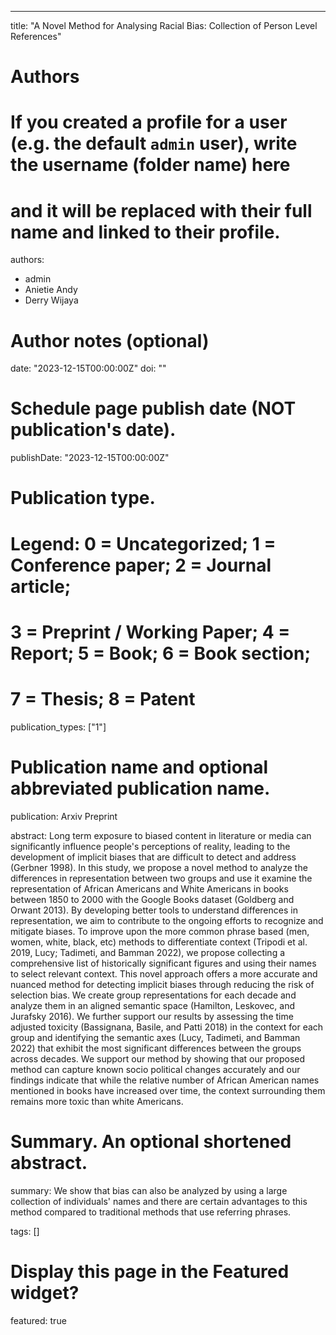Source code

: ---
title: "A Novel Method for Analysing Racial Bias: Collection of Person Level References"

# Authors
# If you created a profile for a user (e.g. the default `admin` user), write the username (folder name) here 
# and it will be replaced with their full name and linked to their profile.
authors:
- admin
- Anietie Andy
- Derry Wijaya

# Author notes (optional)


date: "2023-12-15T00:00:00Z"
doi: ""

# Schedule page publish date (NOT publication's date).
publishDate: "2023-12-15T00:00:00Z"

# Publication type.
# Legend: 0 = Uncategorized; 1 = Conference paper; 2 = Journal article;
# 3 = Preprint / Working Paper; 4 = Report; 5 = Book; 6 = Book section;
# 7 = Thesis; 8 = Patent
publication_types: ["1"]

# Publication name and optional abbreviated publication name.
publication: Arxiv Preprint

abstract: Long term exposure to biased content in literature or media can significantly influence people's perceptions of reality, leading to the development of implicit biases that are difficult to detect and address (Gerbner 1998). In this study, we propose a novel method to analyze the differences in representation between two groups and use it examine the representation of African Americans and White Americans in books between 1850 to 2000 with the Google Books dataset (Goldberg and Orwant 2013). By developing better tools to understand differences in representation, we aim to contribute to the ongoing efforts to recognize and mitigate biases. To improve upon the more common phrase based (men, women, white, black, etc) methods to differentiate context (Tripodi et al. 2019, Lucy; Tadimeti, and Bamman 2022), we propose collecting a comprehensive list of historically significant figures and using their names to select relevant context. This novel approach offers a more accurate and nuanced method for detecting implicit biases through reducing the risk of selection bias. We create group representations for each decade and analyze them in an aligned semantic space (Hamilton, Leskovec, and Jurafsky 2016). We further support our results by assessing the time adjusted toxicity (Bassignana, Basile, and Patti 2018) in the context for each group and identifying the semantic axes (Lucy, Tadimeti, and Bamman 2022) that exhibit the most significant differences between the groups across decades. We support our method by showing that our proposed method can capture known socio political changes accurately and our findings indicate that while the relative number of African American names mentioned in books have increased over time, the context surrounding them remains more toxic than white Americans.

# Summary. An optional shortened abstract.
summary: We show that bias can also be analyzed by using a large collection of individuals' names and there are certain advantages to this method compared to traditional methods that use referring phrases.

tags: []

# Display this page in the Featured widget?
featured: true
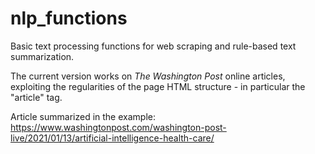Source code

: # nlp_functions
Basic text processing functions for web scraping and rule-based text summarization.

The current version works on _The Washington Post_ online articles, exploiting the regularities of the page HTML structure - in particular the "article" tag.

Article summarized in the example: https://www.washingtonpost.com/washington-post-live/2021/01/13/artificial-intelligence-health-care/
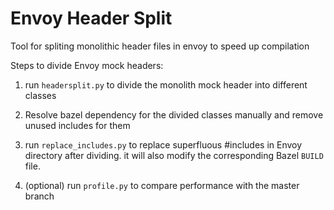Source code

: # Envoy Header Split
Tool for spliting monolithic header files in envoy to speed up compilation


Steps to divide Envoy mock headers:

1. run `headersplit.py` to divide the monolith mock header into different classes

2. Resolve bazel dependency for the divided classes manually and remove unused includes for them

3. run `replace_includes.py` to replace  superfluous #includes in Envoy directory after dividing. it will also modify the corresponding Bazel `BUILD` file.

4. (optional) run `profile.py` to compare performance with the master branch
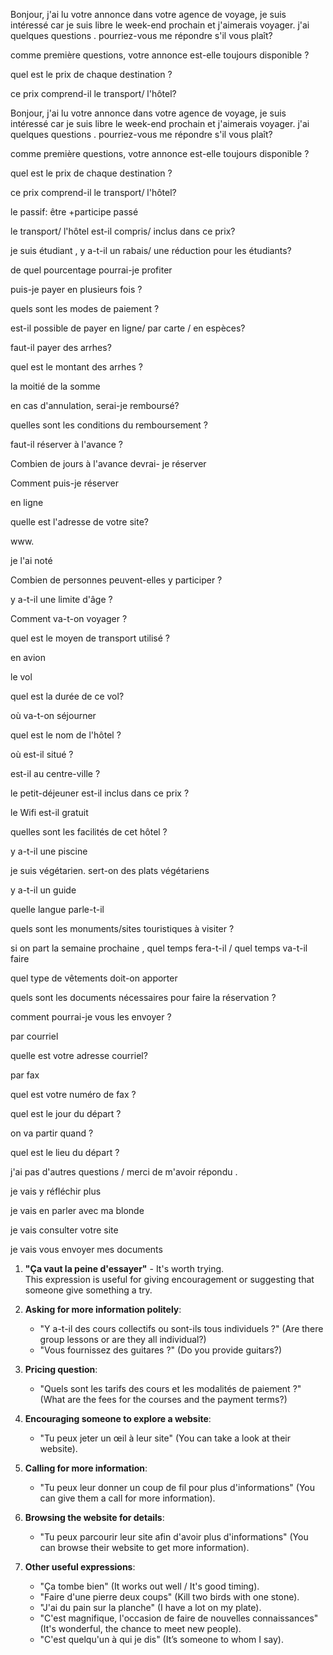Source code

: Bonjour, j'ai lu votre annonce dans votre agence de voyage, je suis intéressé car je suis libre le week-end prochain et j'aimerais voyager. j'ai quelques questions . pourriez-vous me répondre s'il vous plaît? 

comme première questions, votre annonce est-elle toujours disponible ?

quel est le prix de chaque destination ? 

ce prix comprend-il le transport/ l'hôtel?

Bonjour, j'ai lu votre annonce dans votre agence de voyage, je suis intéressé car je suis libre le week-end prochain et j'aimerais voyager. j'ai quelques questions . pourriez-vous me répondre s'il vous plaît? 

comme première questions, votre annonce est-elle toujours disponible ?

quel est le prix de chaque destination ? 

ce prix comprend-il le transport/ l'hôtel?

le passif: être +participe passé 

le transport/ l'hôtel  est-il compris/ inclus dans ce prix?

je suis étudiant , y a-t-il un rabais/ une réduction  pour les étudiants? 

de quel pourcentage pourrai-je profiter 

puis-je payer en plusieurs fois ? 

quels sont les modes de paiement ?

est-il possible de payer en ligne/ par carte / en espèces?

faut-il payer des arrhes? 

quel est le montant des arrhes ?

la moitié de la somme

en cas d'annulation, serai-je remboursé? 

quelles sont les conditions du remboursement ?

faut-il réserver à  l'avance ? 

Combien de jours à l'avance devrai- je réserver 

Comment puis-je réserver 

en ligne 

quelle est l'adresse de votre site? 

www. 

je l'ai noté 

Combien de personnes peuvent-elles y participer ?

y a-t-il une limite d'âge ?

Comment va-t-on  voyager ?

quel est le moyen de transport utilisé ?

en avion 

le vol 

quel est la durée de ce vol?

où va-t-on séjourner 

quel est le nom de l'hôtel ?

où est-il situé ?

est-il au centre-ville ?

le petit-déjeuner est-il inclus dans ce prix  ?

le Wifi est-il gratuit 

quelles sont les facilités de cet hôtel ? 

y a-t-il une piscine 

je suis végétarien. sert-on des plats végétariens  

y a-t-il un guide 

quelle langue parle-t-il 

quels sont les monuments/sites touristiques à visiter ?

si on part la semaine prochaine , quel temps fera-t-il / quel temps va-t-il faire 

quel type de vêtements doit-on apporter 

quels sont les documents nécessaires pour faire la réservation ?

comment pourrai-je vous les envoyer ?

par courriel 

quelle est votre adresse courriel?

par fax

quel est votre numéro de fax ? 

quel est le jour du départ ?

on va partir quand ?

quel est le lieu du départ ? 

j'ai pas d'autres questions / merci de m'avoir répondu . 


je vais y réfléchir plus 

je vais en parler avec ma blonde 

je vais consulter votre site 

je vais vous envoyer mes documents 






1. **"Ça vaut la peine d'essayer"** - It's worth trying.  
   This expression is useful for giving encouragement or suggesting that someone give something a try.

2. **Asking for more information politely**:  
   - "Y a-t-il des cours collectifs ou sont-ils tous individuels ?" (Are there group lessons or are they all individual?)
   - "Vous fournissez des guitares ?" (Do you provide guitars?)

3. **Pricing question**:  
   - "Quels sont les tarifs des cours et les modalités de paiement ?" (What are the fees for the courses and the payment terms?)

4. **Encouraging someone to explore a website**:  
   - "Tu peux jeter un œil à leur site" (You can take a look at their website).

5. **Calling for more information**:  
   - "Tu peux leur donner un coup de fil pour plus d'informations" (You can give them a call for more information).

6. **Browsing the website for details**:  
   - "Tu peux parcourir leur site afin d'avoir plus d'informations" (You can browse their website to get more information).

7. **Other useful expressions**:
   - "Ça tombe bien" (It works out well / It's good timing).
   - "Faire d'une pierre deux coups" (Kill two birds with one stone).
   - "J'ai du pain sur la planche" (I have a lot on my plate).
   - "C'est magnifique, l'occasion de faire de nouvelles connaissances" (It's wonderful, the chance to meet new people).
   - "C'est quelqu'un à qui je dis" (It’s someone to whom I say).

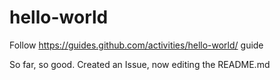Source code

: hello-world
===========

Follow https://guides.github.com/activities/hello-world/ guide

So far, so good. Created an Issue, now editing the README.md
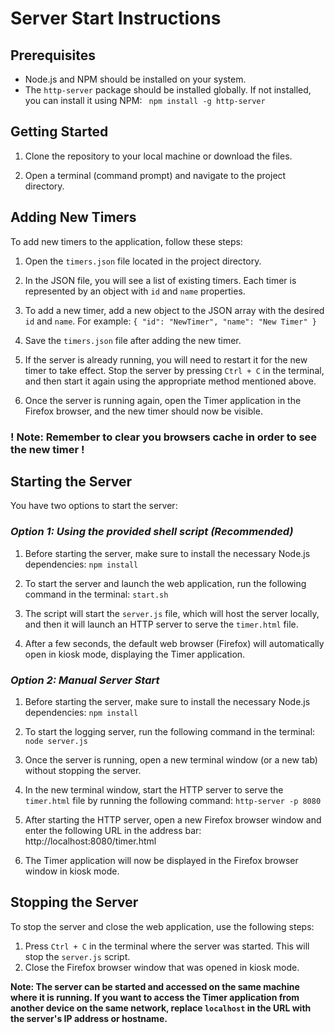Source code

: # **Server Start Instructions**

## **Prerequisites**
- Node.js and NPM should be installed on your system.
- The `http-server` package should be installed globally. If not installed, you can install it using NPM: `
  npm install -g http-server`


## **Getting Started**
1. Clone the repository to your local machine or download the files.
   
2. Open a terminal (command prompt) and navigate to the project directory.


## **Adding New Timers**
To add new timers to the application, follow these steps:

1. Open the `timers.json` file located in the project directory.

2. In the JSON file, you will see a list of existing timers. Each timer is represented by an object with `id` and `name` properties.

3. To add a new timer, add a new object to the JSON array with the desired `id` and `name`. For example: `{ "id": "NewTimer", "name": "New Timer" }`
   
4. Save the `timers.json` file after adding the new timer.

5. If the server is already running, you will need to restart it for the new timer to take effect. Stop the server by pressing `Ctrl + C` in the terminal, and then start it again using the appropriate method mentioned above.

6. Once the server is running again, open the Timer application in the Firefox browser, and the new timer should now be visible.

### **! Note: Remember to clear you browsers cache in order to see the new timer !**


## **Starting the Server**
You have two options to start the server:

### ***Option 1: Using the provided shell script (Recommended)***
1. Before starting the server, make sure to install the necessary Node.js dependencies: `npm install`

2. To start the server and launch the web application, run the following command in the terminal: `start.sh`


3. The script will start the `server.js` file, which will host the server locally, and then it will launch an HTTP server to serve the `timer.html` file.

4. After a few seconds, the default web browser (Firefox) will automatically open in kiosk mode, displaying the Timer application.


### ***Option 2: Manual Server Start***
1. Before starting the server, make sure to install the necessary Node.js dependencies: `npm install`

2. To start the logging server, run the following command in the terminal: `node server.js`


3. Once the server is running, open a new terminal window (or a new tab) without stopping the server.

4. In the new terminal window, start the HTTP server to serve the `timer.html` file by running the following command: `http-server -p 8080`

5. After starting the HTTP server, open a new Firefox browser window and enter the following URL in the address bar: http://localhost:8080/timer.html


6. The Timer application will now be displayed in the Firefox browser window in kiosk mode.


## **Stopping the Server**
To stop the server and close the web application, use the following steps:
1. Press `Ctrl + C` in the terminal where the server was started. This will stop the `server.js` script.
2. Close the Firefox browser window that was opened in kiosk mode.

**Note: The server can be started and accessed on the same machine where it is running. If you want to access the Timer application from another device on the same network, replace `localhost` in the URL with the server's IP address or hostname.**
^^^^^^^^^^^^^^^^
### PROBLEM DESCRIPTION:
The reply should hold only the lines of the listing above starting at the line containing "3. The script" and ending at the line containing "### ***Option 2: Manual Server Start***", exactly as written.

### RESULT BELOW:
3. The script will start the `server.js` file, which will host the server locally, and then it will launch an HTTP server to serve the `timer.html` file.

4. After a few seconds, the default web browser (Firefox) will automatically open in kiosk mode, displaying the Timer application.


### ***Option 2: Manual Server Start***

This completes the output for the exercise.